_WHAT TO WORK ON_
Check every line of the data below for the string "still", and copy the ones that hold it.
= = = = = = =
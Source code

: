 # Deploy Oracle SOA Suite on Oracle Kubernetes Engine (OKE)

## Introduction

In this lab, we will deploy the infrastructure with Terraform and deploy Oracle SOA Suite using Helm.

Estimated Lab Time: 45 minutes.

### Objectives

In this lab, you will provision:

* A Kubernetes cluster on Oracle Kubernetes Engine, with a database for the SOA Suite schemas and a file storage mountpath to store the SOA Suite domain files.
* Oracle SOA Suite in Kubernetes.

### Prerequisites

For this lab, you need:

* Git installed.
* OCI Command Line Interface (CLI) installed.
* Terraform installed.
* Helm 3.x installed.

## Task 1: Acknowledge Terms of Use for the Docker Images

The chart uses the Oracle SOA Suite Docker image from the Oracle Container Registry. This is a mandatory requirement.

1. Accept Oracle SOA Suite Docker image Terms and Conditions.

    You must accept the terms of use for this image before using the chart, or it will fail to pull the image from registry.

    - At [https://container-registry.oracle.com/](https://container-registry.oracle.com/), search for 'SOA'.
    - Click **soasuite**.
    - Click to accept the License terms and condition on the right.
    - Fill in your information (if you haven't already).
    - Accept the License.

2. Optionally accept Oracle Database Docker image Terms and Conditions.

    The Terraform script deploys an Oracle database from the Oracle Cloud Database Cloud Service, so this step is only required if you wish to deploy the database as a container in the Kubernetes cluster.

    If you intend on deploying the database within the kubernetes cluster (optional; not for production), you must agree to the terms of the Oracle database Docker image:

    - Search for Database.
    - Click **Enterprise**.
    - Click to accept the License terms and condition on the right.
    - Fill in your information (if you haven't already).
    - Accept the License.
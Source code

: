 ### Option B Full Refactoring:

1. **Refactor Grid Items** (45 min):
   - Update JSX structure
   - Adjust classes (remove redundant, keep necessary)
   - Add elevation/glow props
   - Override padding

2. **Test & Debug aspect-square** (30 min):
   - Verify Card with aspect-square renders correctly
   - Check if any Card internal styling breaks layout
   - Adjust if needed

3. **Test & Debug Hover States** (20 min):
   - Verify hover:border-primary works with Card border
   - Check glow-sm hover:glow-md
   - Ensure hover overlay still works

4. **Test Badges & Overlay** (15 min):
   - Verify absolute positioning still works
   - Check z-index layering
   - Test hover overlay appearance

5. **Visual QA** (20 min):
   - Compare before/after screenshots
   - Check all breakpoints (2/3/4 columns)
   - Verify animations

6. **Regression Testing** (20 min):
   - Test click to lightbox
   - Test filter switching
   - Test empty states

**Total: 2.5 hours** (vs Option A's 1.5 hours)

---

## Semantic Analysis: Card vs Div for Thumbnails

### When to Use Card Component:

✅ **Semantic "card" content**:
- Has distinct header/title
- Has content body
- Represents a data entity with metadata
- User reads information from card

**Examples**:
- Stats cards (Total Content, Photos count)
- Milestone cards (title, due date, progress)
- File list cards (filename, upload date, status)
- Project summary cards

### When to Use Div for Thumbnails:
= = = = = = =
_ANSWER BELOW_
   - Ensure hover overlay still works
   - Verify absolute positioning still works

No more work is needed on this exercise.